OpenAI is moving into video generation, following in the footsteps of startups like Runway and tech giants like Google and Meta.
OpenAI today announced Sora, a GenAI model that creates videos from text. According to OpenAI, given a brief (or detailed) description and a still image, Sora can generate 1080p movie-like scenes with multiple characters, different types of motion, and background details. It means.
Sora can also “enhance” existing video clips, doing its best to fill in any missing details.
“Sora has a deep understanding of language, allowing it to accurately interpret prompts and generate engaging characters that express vivid emotions,” OpenAI wrote in a blog post. “This model understands not only what the user asks for in a prompt, but also how those things exist in the physical world. ”
Now, OpenAI's Sora demo page is full of hyperbole. The above description is an example.However, carefully selected samples from the model do Pretty impressive, at least when compared to other text-to-video conversion technologies we've seen so far.
First, Sora can generate videos of up to 1 minute in different styles (photorealistic, animated, black and white, etc.). This is much longer than most text-to-video models. And these videos remain reasonably consistent in the sense that they don't always succumb to what I call “AI weirdness,” such as objects moving in physically impossible directions. Masu.
Take a tour of this art gallery. All generated by Sora (ignore the graininess; it's compressed by a video to GIF conversion tool).
Or this animation of flowers blooming:
Sora's videos, which include humanoid subjects (such as a robot standing against a cityscape or a person walking on a snowy road), have a video game-like quality to them. This is probably because not much is happening. It's in the background. Other AI weirdness sneaks into many of the clips, like a car driving in one direction suddenly backing up or an arm melting into a duvet cover.

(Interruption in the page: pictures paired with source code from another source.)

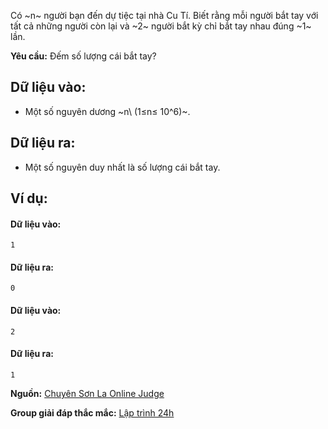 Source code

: Có ~n~ người bạn đến dự tiệc tại nhà Cu Tí. Biết rằng mỗi người bắt tay với tất cả những người còn lại và ~2~ người bắt kỳ chỉ bắt tay nhau đúng ~1~ lần.

**Yêu cầu:** Đếm số lượng cái bắt tay?

## Dữ liệu vào:
- Một số nguyên dương ~n\ (1≤n≤ 10^6)~.

## Dữ liệu ra:
- Một số nguyên duy nhất là số lượng cái bắt tay.

## Ví dụ:
#### Dữ liệu vào:
```
1
```

#### Dữ liệu ra:
```
0
```

#### Dữ liệu vào:
```
2
```

#### Dữ liệu ra:
```
1
```
**Nguồn:** [Chuyên Sơn La Online Judge](http://csloj.ddns.net/)

**Group giải đáp thắc mắc:** [Lập trình 24h](https://www.facebook.com/groups/1386904321519984) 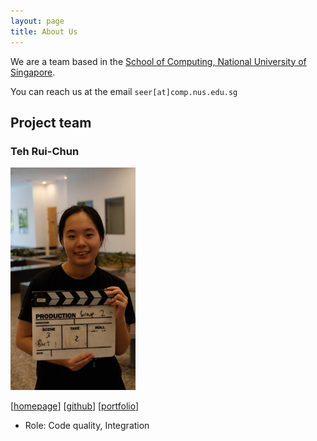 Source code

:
 ```yaml
---
layout: page
title: About Us
---
```


We are a team based in the [School of Computing, National University of Singapore](https://www.comp.nus.edu.sg).

You can reach us at the email `seer[at]comp.nus.edu.sg`

## Project team

### Teh Rui-Chun

<img src="images/reginateh.png" width="200px">

[[homepage](https://nus-cs2103-ay2425s1.github.io/website)]
[[github](https://github.com/reginateh)]
[[portfolio](team/reginateh.md)]

* Role: Code quality, Integration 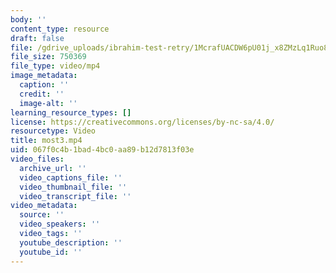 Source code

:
 ```yaml
---
body: ''
content_type: resource
draft: false
file: /gdrive_uploads/ibrahim-test-retry/1McrafUACDW6pU01j_x8ZMzLq1Ruo84YK/most3.mp4
file_size: 750369
file_type: video/mp4
image_metadata:
  caption: ''
  credit: ''
  image-alt: ''
learning_resource_types: []
license: https://creativecommons.org/licenses/by-nc-sa/4.0/
resourcetype: Video
title: most3.mp4
uid: 067f0c4b-1bad-4bc0-aa89-b12d7813f03e
video_files:
  archive_url: ''
  video_captions_file: ''
  video_thumbnail_file: ''
  video_transcript_file: ''
video_metadata:
  source: ''
  video_speakers: ''
  video_tags: ''
  youtube_description: ''
  youtube_id: ''
---
```

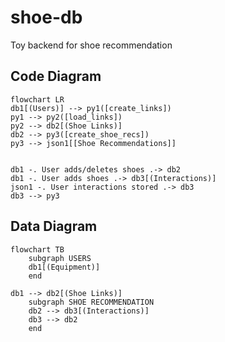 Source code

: # shoe-db
Toy backend for shoe recommendation


## Code Diagram  
```mermaid
flowchart LR
db1[(Users)] --> py1([create_links])
py1 --> py2([load_links])
py2 --> db2[(Shoe Links)]
db2 --> py3([create_shoe_recs])
py3 --> json1[[Shoe Recommendations]]


db1 -. User adds/deletes shoes .-> db2
db1 -. User adds shoes .-> db3[(Interactions)]
json1 -. User interactions stored .-> db3
db3 --> py3
```

## Data Diagram
``` mermaid
flowchart TB
    subgraph USERS
    db1[(Equipment)]
    end

db1 --> db2[(Shoe Links)]
    subgraph SHOE RECOMMENDATION
    db2 --> db3[(Interactions)]
    db3 --> db2
    end
``` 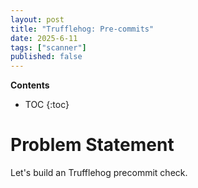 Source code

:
 ```yaml
---
layout: post
title: "Trufflehog: Pre-commits"
date: 2025-6-11
tags: ["scanner"]
published: false
---
```


**Contents**
* TOC
{:toc}

# Problem Statement
Let's build an Trufflehog precommit check.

OpenAI admits that despite all its high points, its models are not perfect. It writes:
“[Sora] You may struggle to accurately simulate the physics of complex scenes, and you may not be able to understand certain instances of cause and effect. For example, even if a person bites into a cookie, there may not be a bite mark left on the cookie afterwards. The model may also confuse the spatial details of the prompt, for example confusing left and right, and may struggle to accurately describe events that occur over time, such as following a particular camera trajectory. there is. ”

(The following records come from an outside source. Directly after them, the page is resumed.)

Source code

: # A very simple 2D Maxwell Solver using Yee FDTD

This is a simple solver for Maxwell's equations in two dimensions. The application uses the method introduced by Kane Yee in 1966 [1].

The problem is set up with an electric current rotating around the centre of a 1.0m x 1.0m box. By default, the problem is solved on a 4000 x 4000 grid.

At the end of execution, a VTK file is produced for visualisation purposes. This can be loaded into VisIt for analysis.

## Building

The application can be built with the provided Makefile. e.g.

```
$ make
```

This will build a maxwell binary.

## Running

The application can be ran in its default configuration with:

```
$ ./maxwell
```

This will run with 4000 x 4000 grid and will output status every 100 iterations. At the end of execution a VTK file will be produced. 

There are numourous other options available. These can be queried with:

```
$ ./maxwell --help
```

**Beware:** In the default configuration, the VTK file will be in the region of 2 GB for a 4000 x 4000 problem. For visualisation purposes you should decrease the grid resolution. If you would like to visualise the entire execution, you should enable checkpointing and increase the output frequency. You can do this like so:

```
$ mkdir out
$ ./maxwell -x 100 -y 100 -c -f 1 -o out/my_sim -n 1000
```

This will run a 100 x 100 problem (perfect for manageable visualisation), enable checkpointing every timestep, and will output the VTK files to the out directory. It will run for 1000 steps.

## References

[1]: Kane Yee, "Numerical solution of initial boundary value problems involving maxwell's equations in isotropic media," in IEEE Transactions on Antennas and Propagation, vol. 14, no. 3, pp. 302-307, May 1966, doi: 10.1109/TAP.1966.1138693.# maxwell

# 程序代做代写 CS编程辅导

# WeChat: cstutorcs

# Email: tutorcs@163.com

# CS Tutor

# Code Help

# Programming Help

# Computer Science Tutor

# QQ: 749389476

OpenAI is positioning Sora as a research preview, revealing little about what data was used to train the model (less than about 10,000 hours of “high quality” video), and announcing Sora's general availability. I'm waiting. The basis for this is the potential for abuse. OpenAI rightly points out that malicious actors can exploit models like Sora in myriad ways.
OpenAI said it is working with experts to study models of exploits and build tools to detect whether a video was generated by Sora. The company also says that if you choose to incorporate the model into a public product, it will ensure that the generated output includes provenance metadata.
“We will engage policymakers, educators, and artists around the world to understand their concerns and identify positive use cases for this new technology,” OpenAI wrote. “Despite extensive research and testing, we cannot predict all the ways people will use our technology beneficially or all the ways people will misuse it. We believe that learning from the use of is a key element to creating and releasing increasingly secure AI systems over time.”